### What the exercise asks
Look through the data below for the line with "she asks softly.", and transcribe it exactly together with each line after it up to and including the line with "They had to". Give nothing else.

[Data entries]
================
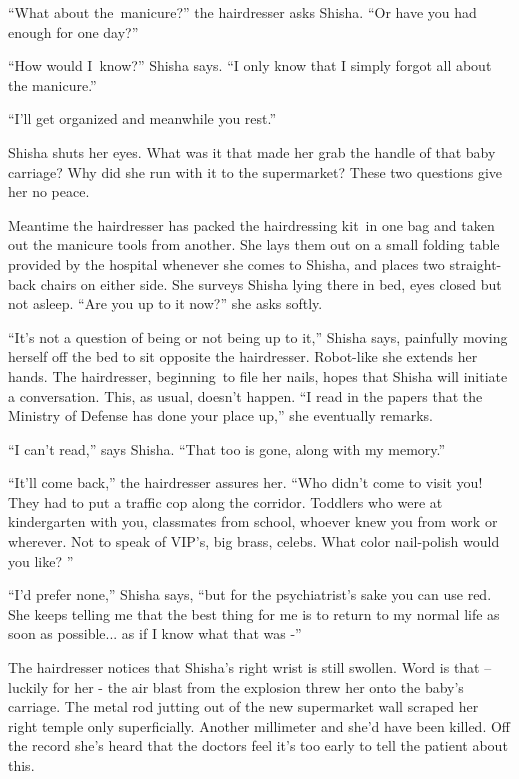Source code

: \documentclass[twoside,11pt]{book}
\begin{document}
``What about the~manicure?'' the hairdresser asks Shisha. ``Or have you had
enough for one day?''

``How would I~know?'' Shisha says. ``I only know that I simply forgot all about
the manicure.''

``I'll get organized and meanwhile you rest.''

Shisha shuts her eyes. What was it that made her grab the handle of that baby carriage? Why did she run with it to the
supermarket? These two questions give her no peace.

Meantime the hairdresser has packed the hairdressing kit~in one bag and taken out the manicure tools from another. She
lays them out on a small folding table provided by the hospital whenever she comes to Shisha, and places two
straight-back chairs on either side. She surveys Shisha lying there in bed, eyes closed but not asleep.
``Are you up to it now?'' she asks softly.

``It's not a question of being or not being up to it,'' Shisha says, painfully{
}moving herself off the bed to sit opposite the hairdresser. Robot-like she extends her hands. The hairdresser,
beginning~to file her nails, hopes that Shisha will initiate a conversation. This, as usual, doesn't happen.
``I read in the papers that the Ministry of Defense has done your place up,'' she eventually
remarks.

``I can't read,'' says Shisha. ``That too is gone, along with my
memory.''

``It'll come back,'' the hairdresser assures her. ``Who didn't come to visit you!
They had to put a traffic cop along the corridor. Toddlers who were at kindergarten with you, classmates from school,
whoever knew you from work or wherever. Not to speak of VIP's, big brass, celebs. What color nail-polish would you
like? ''

``I'd{ }prefer none,'' Shisha says, ``but
for the psychiatrist's sake you can use red. She keeps telling me that the best thing for me is to return to my normal
life as soon as possible... as if I know what that was -'' ~

The hairdresser notices that Shisha's right wrist is still swollen. Word is that -- luckily for her - the air blast from
the explosion threw her onto the baby's carriage. The metal rod jutting out of the new supermarket wall scraped her
right temple only superficially. Another millimeter and she'd have been killed. Off the record she's heard that the
doctors feel it's too early to tell the patient about this.
\end{document}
================
### Task result
``Are you up to it now?'' she asks softly.

``It's not a question of being or not being up to it,'' Shisha says, painfully{
}moving herself off the bed to sit opposite the hairdresser. Robot-like she extends her hands. The hairdresser,
beginning~to file her nails, hopes that Shisha will initiate a conversation. This, as usual, doesn't happen.
``I read in the papers that the Ministry of Defense has done your place up,'' she eventually
remarks.

``I can't read,'' says Shisha. ``That too is gone, along with my
memory.''

``It'll come back,'' the hairdresser assures her. ``Who didn't come to visit you!
They had to put a traffic cop along the corridor. Toddlers who were at kindergarten with you, classmates from school,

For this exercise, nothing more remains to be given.